J1第9節全試合振り返りLIVE(J論)【4/7(月)22時】

宇都宮徹壱ウェブマガジン

「交通のハブ」「観光の起点」となるスタジアムを! モンテディオ山形が推し進める「生存戦略」<3/3>

試合日に山形駅からシャトルバスを出さない理由

──この新スタジアムについては、運営やイベントなどの企画を行うための新会社を設立したそうですね。
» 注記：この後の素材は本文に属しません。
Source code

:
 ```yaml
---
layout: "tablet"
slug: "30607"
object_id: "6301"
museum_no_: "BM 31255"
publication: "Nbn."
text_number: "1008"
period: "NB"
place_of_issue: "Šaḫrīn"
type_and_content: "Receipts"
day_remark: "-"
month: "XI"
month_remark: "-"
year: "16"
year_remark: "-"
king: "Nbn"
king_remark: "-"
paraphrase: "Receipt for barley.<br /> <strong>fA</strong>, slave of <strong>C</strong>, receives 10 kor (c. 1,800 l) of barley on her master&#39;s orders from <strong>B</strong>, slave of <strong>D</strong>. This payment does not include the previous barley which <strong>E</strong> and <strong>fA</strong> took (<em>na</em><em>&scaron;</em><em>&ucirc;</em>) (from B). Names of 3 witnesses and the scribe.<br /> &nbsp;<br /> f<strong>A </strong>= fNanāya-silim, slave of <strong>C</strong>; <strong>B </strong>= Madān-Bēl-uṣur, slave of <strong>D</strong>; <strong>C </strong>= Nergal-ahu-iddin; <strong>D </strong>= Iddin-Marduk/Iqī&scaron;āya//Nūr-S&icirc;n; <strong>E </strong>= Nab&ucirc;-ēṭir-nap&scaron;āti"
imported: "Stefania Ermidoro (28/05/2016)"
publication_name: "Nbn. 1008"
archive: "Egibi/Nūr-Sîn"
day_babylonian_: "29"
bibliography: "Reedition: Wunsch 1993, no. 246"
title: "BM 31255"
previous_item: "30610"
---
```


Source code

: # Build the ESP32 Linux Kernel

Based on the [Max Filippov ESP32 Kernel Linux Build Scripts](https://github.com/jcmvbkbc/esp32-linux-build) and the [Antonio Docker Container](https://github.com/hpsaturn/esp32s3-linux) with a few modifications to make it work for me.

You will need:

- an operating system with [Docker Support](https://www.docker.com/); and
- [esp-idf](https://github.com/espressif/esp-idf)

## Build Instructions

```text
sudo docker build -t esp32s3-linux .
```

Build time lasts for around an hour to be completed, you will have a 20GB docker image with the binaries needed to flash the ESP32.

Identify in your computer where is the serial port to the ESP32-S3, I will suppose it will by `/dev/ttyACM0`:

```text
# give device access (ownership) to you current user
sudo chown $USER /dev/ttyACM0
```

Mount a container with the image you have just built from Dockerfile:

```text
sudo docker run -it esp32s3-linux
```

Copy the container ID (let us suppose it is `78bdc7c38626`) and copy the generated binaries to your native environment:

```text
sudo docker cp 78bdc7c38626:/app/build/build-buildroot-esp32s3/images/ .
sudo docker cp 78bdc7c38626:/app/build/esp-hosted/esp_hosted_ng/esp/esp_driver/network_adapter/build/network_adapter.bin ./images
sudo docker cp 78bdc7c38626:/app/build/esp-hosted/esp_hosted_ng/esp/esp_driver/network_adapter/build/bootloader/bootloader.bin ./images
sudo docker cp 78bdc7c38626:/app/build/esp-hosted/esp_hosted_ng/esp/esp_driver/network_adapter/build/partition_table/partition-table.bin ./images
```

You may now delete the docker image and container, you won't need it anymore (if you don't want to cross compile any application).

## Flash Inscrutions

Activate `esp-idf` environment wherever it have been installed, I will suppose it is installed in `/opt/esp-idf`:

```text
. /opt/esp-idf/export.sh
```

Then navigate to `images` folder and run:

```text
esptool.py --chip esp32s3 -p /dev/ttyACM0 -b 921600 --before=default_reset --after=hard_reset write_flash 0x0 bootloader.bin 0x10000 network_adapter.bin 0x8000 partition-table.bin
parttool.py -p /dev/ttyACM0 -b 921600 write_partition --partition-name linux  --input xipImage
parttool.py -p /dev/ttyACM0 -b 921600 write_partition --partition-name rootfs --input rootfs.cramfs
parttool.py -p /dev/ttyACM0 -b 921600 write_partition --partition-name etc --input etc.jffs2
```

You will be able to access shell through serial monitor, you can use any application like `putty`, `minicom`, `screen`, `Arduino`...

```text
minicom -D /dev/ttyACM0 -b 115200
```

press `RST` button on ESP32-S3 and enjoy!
相田 そうです。「株式会社モンテディオフットボールパーク」というSPC(特別目的会社)で、今年の5月31日に設立しました。私が社長を兼任して、株主は株式会社モンテディオ山形、Sol Levante Sports株式会社、NECキャピタルソリューション株式会社、そして株式会社JTB

──Sol Levante Sportsは、スタジアム・アリーナ事業。NECキャピタルソリューションは、リースやファイナンスの事業。これらの企業と組むのはわかるのですが、そこにJTBが入っているのが興味深いですね。

相田 なぜJTBさんがいるのかというと、山形県の観光を伸ばしたいことや、移動の手段を整えたいという思惑があるからです。宇都宮さんもこちらに来て、お気づきだと思いますが、山形には観光の起点となる場所がないんですよ。新幹線から降りても、どこに向かって歩いていけばいいのか、わからない。山形市の観光案内センターは、栄えている駅の東口とは反対側のブリッジを渡って、ビルの1階まで行かなければならないです。

──確かにそうでした!

相田 一方で地元の方たちも、基本的に車で移動しています。ですから試合日に「山形駅からシャトルバスを出します」と言っても、あまり刺さらないんですよ。なぜなら地元の皆さんは、有料駐車場しかない駅前に立ち寄って、バスで移動するというようなことは考えません。それであれば、無料の駐車場のあるNDスタに車を停めて、試合を楽しんだらそのまま帰る。

 そうなると、われわれのホームゲームを観に来る人たちにとって、山形駅前に寄っていただく理由がないですし、駅前の存在感はあまりないということになります。現在はJRさんのご協力もあり、最終電車を遅くしていただいたり、増便や車両を増やしていただいたり、可能な限り電車をご利用いただきやすい状況にしていただいています。

 それからクラブとしても、最寄りの天童南駅からご来場いただくご案内をさせていただいています。私たちとしては可能な限り、公共交通を使っていただくことで、スタジアムを大いに楽しんでいただける環境作りを心がけています。と同時に、山形県内のさまざまなところにアクセスできるようになってほしい、という想いもあります。

──NDスタジアムの取材では、これまでずっと天童駅からバスで通っていましたけれど、天童南駅からだと歩いて行けるんですね! 試合後は、そのルートを使うことにします。いずれにせよ、新スタジアムが交通のハブになることが望ましい、という理由が今の説明でよく理解できました。

相田 われわれがやりたいのは、県内の観光を活性化させつつ、新スタジアムをその起点とすることなんです。ここは太平洋側と日本海側の真ん中あたりにあって、山形空港まで15分、高速のインターも5分くらいでアクセスできます。そして約6000台を常時駐車できるスペースもある。あとは交通網さえしっかりできたら、試合がない時でもここを訪れる人が増えるはずです。

──交通のハブとなれば、山形観光の起点ともなり得るわけで、そのためにJTBが参加すると。それとは別に、このスタジアムは防災の拠点にもなるそうですね?